BEGIN

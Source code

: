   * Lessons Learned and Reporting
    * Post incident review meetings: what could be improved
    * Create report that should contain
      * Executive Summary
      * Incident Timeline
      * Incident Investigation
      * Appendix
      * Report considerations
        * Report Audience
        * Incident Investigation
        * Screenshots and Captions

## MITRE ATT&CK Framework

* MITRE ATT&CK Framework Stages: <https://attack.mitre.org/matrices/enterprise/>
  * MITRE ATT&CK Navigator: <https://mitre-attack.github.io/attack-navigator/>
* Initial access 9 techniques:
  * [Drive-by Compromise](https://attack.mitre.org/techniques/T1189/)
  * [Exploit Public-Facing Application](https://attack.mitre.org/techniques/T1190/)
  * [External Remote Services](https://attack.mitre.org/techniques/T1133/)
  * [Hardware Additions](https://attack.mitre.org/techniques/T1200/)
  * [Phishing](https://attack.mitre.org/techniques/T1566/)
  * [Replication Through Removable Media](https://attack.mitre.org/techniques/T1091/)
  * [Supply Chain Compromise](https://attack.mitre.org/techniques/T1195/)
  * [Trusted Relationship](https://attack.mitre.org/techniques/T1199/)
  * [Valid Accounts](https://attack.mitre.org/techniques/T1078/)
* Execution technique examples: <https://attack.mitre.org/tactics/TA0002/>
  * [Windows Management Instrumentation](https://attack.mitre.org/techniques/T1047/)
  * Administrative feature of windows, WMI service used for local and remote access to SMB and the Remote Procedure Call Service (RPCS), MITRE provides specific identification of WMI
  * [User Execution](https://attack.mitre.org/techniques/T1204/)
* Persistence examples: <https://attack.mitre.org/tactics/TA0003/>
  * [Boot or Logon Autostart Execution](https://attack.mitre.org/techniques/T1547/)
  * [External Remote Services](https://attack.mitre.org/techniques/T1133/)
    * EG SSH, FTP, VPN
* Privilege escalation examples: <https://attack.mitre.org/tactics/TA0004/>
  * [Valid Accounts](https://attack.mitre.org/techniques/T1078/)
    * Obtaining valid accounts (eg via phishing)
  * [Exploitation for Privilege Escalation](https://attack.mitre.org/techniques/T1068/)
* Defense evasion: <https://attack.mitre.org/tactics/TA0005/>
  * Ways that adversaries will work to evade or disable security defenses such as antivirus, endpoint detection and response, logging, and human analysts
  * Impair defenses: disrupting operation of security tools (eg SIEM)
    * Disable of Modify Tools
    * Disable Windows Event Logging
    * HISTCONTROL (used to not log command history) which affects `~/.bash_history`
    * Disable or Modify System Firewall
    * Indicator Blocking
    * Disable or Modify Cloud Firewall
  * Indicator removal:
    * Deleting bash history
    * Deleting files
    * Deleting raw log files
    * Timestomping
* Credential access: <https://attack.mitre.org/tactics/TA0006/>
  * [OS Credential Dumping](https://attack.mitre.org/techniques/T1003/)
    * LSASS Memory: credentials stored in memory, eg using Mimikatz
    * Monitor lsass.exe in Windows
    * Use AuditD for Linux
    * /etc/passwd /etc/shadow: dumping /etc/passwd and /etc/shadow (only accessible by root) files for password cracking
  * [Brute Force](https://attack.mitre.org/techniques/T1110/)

END

YOUR INSTRUCTIONS: Determine the number of lines in the entries that hold "history". Reply with that number only.

ANSWER BOX: 2